Looks like that didn't help either.

I setup my own Windows machine and can reproduce the issue. I played
around a bit and could not really find a fix other than adding
WL_TIMEOUT and short timeout to WaitLatchOrSocket (it does wait a very
long time on the WaitLatchOrSocket otherwise before failing).

So I wonder if this is the same issue that caused us using different
coding for WaitLatchOrSocket in pgstat.c (lines ~3918-3940).

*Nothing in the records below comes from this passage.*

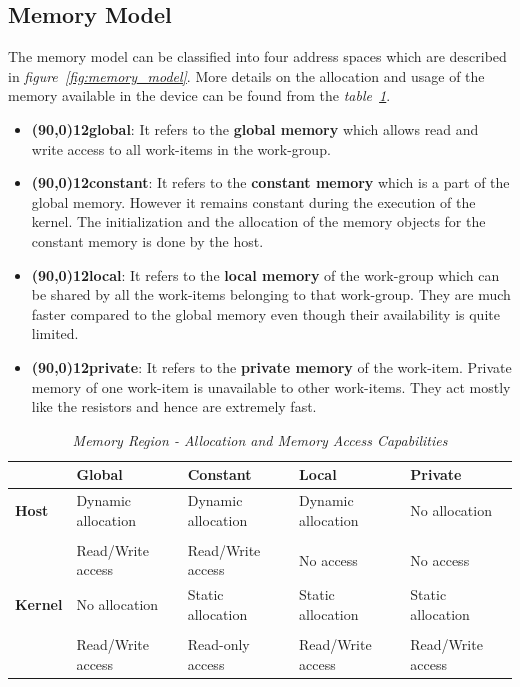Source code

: \subsection{Memory Model}
The memory model can be classified into four address spaces which are described in \textit{figure~\ref{fig:memory_model}}. More details on the allocation and usage of the memory available in the device can be found from the \textit{table~\ref{tab:Memory_model}}.
\begin{itemize}
	\item \textbf{\line(90,0){12}global}: It refers to the \textbf{global memory} which allows read and write access to all work-items in the work-group.
	\item \textbf{\line(90,0){12}constant}: It refers to the \textbf{constant memory} which is a part of the global memory. However it remains constant during the execution of the kernel. The initialization and the allocation of the memory objects for the constant memory is done by the host.
	\item \textbf{\line(90,0){12}local}: It refers to the \textbf{local memory} of the work-group which can be shared by all the work-items belonging to that work-group. They are much faster compared to the global memory even though their availability is quite limited.
	\item \textbf{\line(90,0){12}private}: It refers to the \textbf{private memory} of the work-item. Private memory of one work-item is unavailable to other work-items. They act mostly like the resistors and hence are extremely fast.
\end{itemize}

\begin{table}
	\centering
		\begin{tabular}{| p{1.5cm} | p{2.5cm} | p{2.5cm} | p{2.5cm} | p{2.5cm} |}
			\hline
			 & \textbf{Global} & \textbf{Constant} & \textbf{Local} & \textbf{Private} \\ \hline
			 \textbf{Host} & Dynamic allocation & Dynamic allocation & Dynamic allocation & No allocation \\
			 & & & & \\
			 & Read/Write access & Read/Write access & No access & No access \\ \hline
			 \textbf{Kernel} & No allocation & Static allocation & Static allocation & Static allocation \\
			 & & & & \\
			 & Read/Write access & Read-only access & Read/Write access & Read/Write access \\
			\hline			
		\end{tabular}
	\caption[Memory Region]
	{\textit{Memory Region - Allocation and Memory Access Capabilities \cite[p.~28]{OpenCL_specifications}} \label{tab:Memory_model}}	
\end{table}


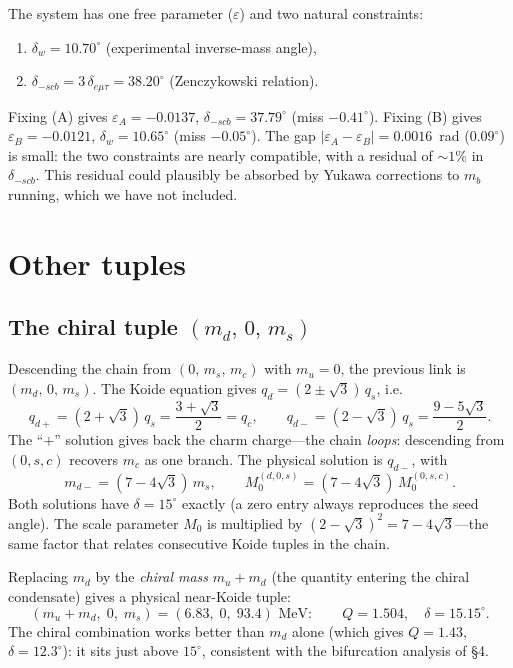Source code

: \documentclass[11pt]{article}
\begin{document}
The system has one free parameter ($\varepsilon$) and two
natural constraints:
\begin{enumerate}
  \item[(A)] $\delta_w = 10.70^\circ$ (experimental inverse-mass angle),
  \item[(B)] $\delta_{-scb} = 3\,\delta_{e\mu\tau} = 38.20^\circ$
    (Zenczykowski relation).
\end{enumerate}
Fixing (A) gives $\varepsilon_A = -0.0137$, $\delta_{-scb} = 37.79^\circ$
(miss $-0.41^\circ$).
Fixing (B) gives $\varepsilon_B = -0.0121$, $\delta_w = 10.65^\circ$
(miss $-0.05^\circ$).
The gap $|\varepsilon_A - \varepsilon_B| = 0.0016$~rad ($0.09^\circ$)
is small: the two constraints are nearly compatible, with a residual
of $\sim 1\%$ in $\delta_{-scb}$.
This residual could plausibly be absorbed by Yukawa corrections
to $m_b$ running, which we have not included.

\section{Other tuples}

\subsection{The chiral tuple $(m_d,\,0,\,m_s)$}

Descending the chain from $(0,\,m_s,\,m_c)$ with $m_u = 0$,
the previous link is $(m_d,\,0,\,m_s)$.  The Koide equation
gives $q_d = (2\pm\sqrt3)\,q_s$, i.e.
\[
  q_{d+} = (2+\sqrt3)\,q_s = \frac{3+\sqrt3}{2} = q_c,
  \qquad
  q_{d-} = (2-\sqrt3)\,q_s = \frac{9-5\sqrt3}{2}.
\]
The ``$+$'' solution gives back the charm charge---the chain
\emph{loops}: descending from $(0,s,c)$ recovers $m_c$ as one branch.
The physical solution is $q_{d-}$, with
\[
  m_{d-} = (7-4\sqrt3)\,m_s,
  \qquad
  M_0^{(d,0,s)} = (7-4\sqrt3)\,M_0^{(0,s,c)}.
\]
Both solutions have $\delta = 15^\circ$ exactly (a zero entry
always reproduces the seed angle).  The scale parameter
$M_0$ is multiplied by $(2-\sqrt3)^2 = 7-4\sqrt3$---the same
factor that relates consecutive Koide tuples in the chain.

\medskip\noindent
Replacing $m_d$ by the \emph{chiral mass} $m_u + m_d$
(the quantity entering the chiral condensate) gives a physical
near-Koide tuple:
\[
  (m_u\!+\!m_d,\; 0,\; m_s) = (6.83,\;0,\;93.4)\text{ MeV}:
  \qquad Q = 1.504,\quad \delta = 15.15^\circ.
\]
The chiral combination works better than $m_d$ alone
(which gives $Q=1.43$, $\delta=12.3^\circ$): it sits just
above $15^\circ$, consistent with the bifurcation analysis of \S4.
\end{document}
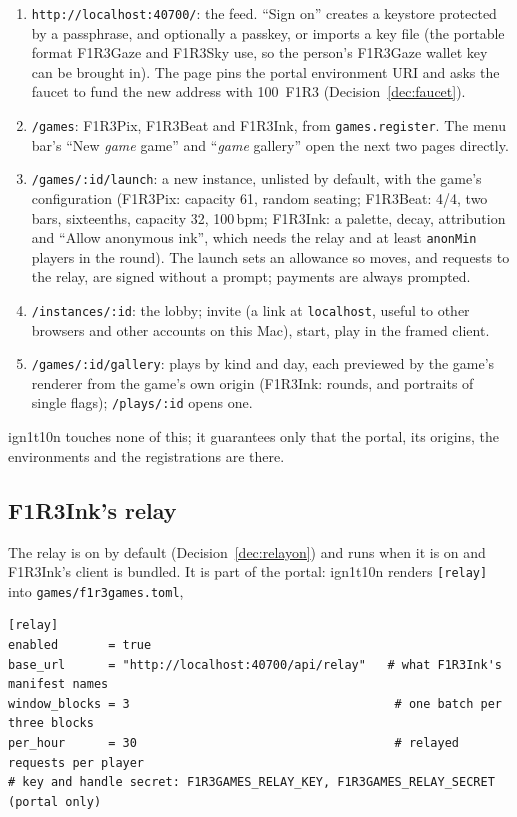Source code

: \documentclass[11pt]{article}
\theoremstyle{definition}
\theoremstyle{remark}
\newcommand{\code}[1]{\texttt{#1}}
\newcommand{\Gz}{F1R3Gaze}
\newcommand{\Hr}{ign1t10n}
\begin{document}
\begin{enumerate}[nosep]
\item \code{http://localhost:40700/}: the feed. ``Sign on'' creates a keystore
  protected by a passphrase, and optionally a passkey, or imports a key file (the
  portable format \Gz{} and F1R3Sky use, so the person's \Gz{} wallet key can be
  brought in). The page pins the portal environment URI and asks the faucet to fund
  the new address with 100~F1R3 (Decision~\ref{dec:faucet}).
\item \code{/games}: F1R3Pix, F1R3Beat and F1R3Ink, from \code{games.register}. The
  menu bar's ``New \textit{game} game'' and ``\textit{game} gallery'' open the next two
  pages directly.
\item \code{/games/:id/launch}: a new instance, unlisted by default, with the game's
  configuration (F1R3Pix: capacity 61, random seating; F1R3Beat: 4/4, two bars,
  sixteenths, capacity 32, 100\,bpm; F1R3Ink: a palette, decay, attribution and
  ``Allow anonymous ink'', which needs the relay and at least \code{anonMin} players
  in the round). The launch sets an allowance so moves, and requests to the relay, are
  signed without a prompt; payments are always prompted.
\item \code{/instances/:id}: the lobby; invite (a link at \code{localhost}, useful to
  other browsers and other accounts on this Mac), start, play in the framed client.
\item \code{/games/:id/gallery}: plays by kind and day, each previewed by the game's
  renderer from the game's own origin (F1R3Ink: rounds, and portraits of single
  flags); \code{/plays/:id} opens one.
\end{enumerate}

\noindent
\Hr{} touches none of this; it guarantees only that the portal, its origins, the
environments and the registrations are there.

\subsection{F1R3Ink's relay}\label{sec:relay}

The relay is on by default (Decision~\ref{dec:relayon}) and runs when it is on and
F1R3Ink's client is bundled. It is part of the portal: \Hr{} renders
\code{[relay]} into \code{games/f1r3games.toml},

\begin{lstlisting}[language=Conf]
[relay]
enabled       = true
base_url      = "http://localhost:40700/api/relay"   # what F1R3Ink's manifest names
window_blocks = 3                                     # one batch per three blocks
per_hour      = 30                                    # relayed requests per player
# key and handle secret: F1R3GAMES_RELAY_KEY, F1R3GAMES_RELAY_SECRET (portal only)
\end{lstlisting}
\end{document}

--  Petr Jelinek                  http://www.2ndQuadrant.com/ PostgreSQL Development, 24x7 Support, Training &
Services



On 2017-03-16 13:00:54 +0100, Petr Jelinek wrote:
> On 15/03/17 17:55, Tom Lane wrote:
> > Andrew Dunstan <andrew.dunstan@2ndquadrant.com> writes:
> >> On 03/03/2017 11:11 PM, Tom Lane wrote:
> >>> Yeah, I was wondering if this is just exposing a pre-existing bug.
> >>> However, the "normal" path operates by repeatedly invoking PQconnectPoll
> >>> (cf. connectDBComplete) so it's not immediately obvious how such a bug
> >>> would've escaped detection.
> > 
> >> (After a long period of fruitless empirical testing I turned to the code)
> >> Maybe I'm missing something, but connectDBComplete() handles a return of
> >> PGRESS_POLLING_OK as a success while connectDBStart() seems not to. I
> >> don't find anywhere in our code other than libpqwalreceiver that
> >> actually uses that interface, so it's not surprising if it's now
> >> failing. So my bet is it is indeed a long-standing bug.
> > 
> > Meh ... that argument doesn't hold water, because the old code here called
> > PQconnectdbParams which is just PQconnectStartParams then
> > connectDBComplete.  So the problem cannot be in connectDBStart; that's
> > common to both paths.  It has to be some discrepancy between what
> > connectDBComplete does and what the new loop in libpqwalreceiver is doing.
> > 
> > The original loop coding in 1e8a85009 was not very close to the documented
> > spec for PQconnectPoll at all, and while e434ad39a made it closer, it's
> > still not really the same: connectDBComplete doesn't call PQconnectPoll
> > until the socket is known read-ready or write-ready.  The walreceiver loop
> > does not guarantee that, but would make an additional call after any
> > random other wakeup.  It's not very clear why bowerbird, and only
> > bowerbird, would be seeing such wakeups --- but I'm having a really hard
> > time seeing any other explanation for the change in behavior.  (I wonder
> > whether bowerbird is telling us that WaitLatchOrSocket can sometimes
> > return prematurely on Windows.)
> > 
> > I'm also pretty sure that the ResetLatch call is in the wrong place which
> > could lead to missed wakeups, though that's the opposite of the immediate
> > problem.
> > 
> > I'll try correcting these things and we'll see if it gets any better.
> > 
> 
> Looks like that didn't help either.
> 
> I setup my own Windows machine and can reproduce the issue. I played
> around a bit and could not really find a fix other than adding
> WL_TIMEOUT and short timeout to WaitLatchOrSocket (it does wait a very
> long time on the WaitLatchOrSocket otherwise before failing).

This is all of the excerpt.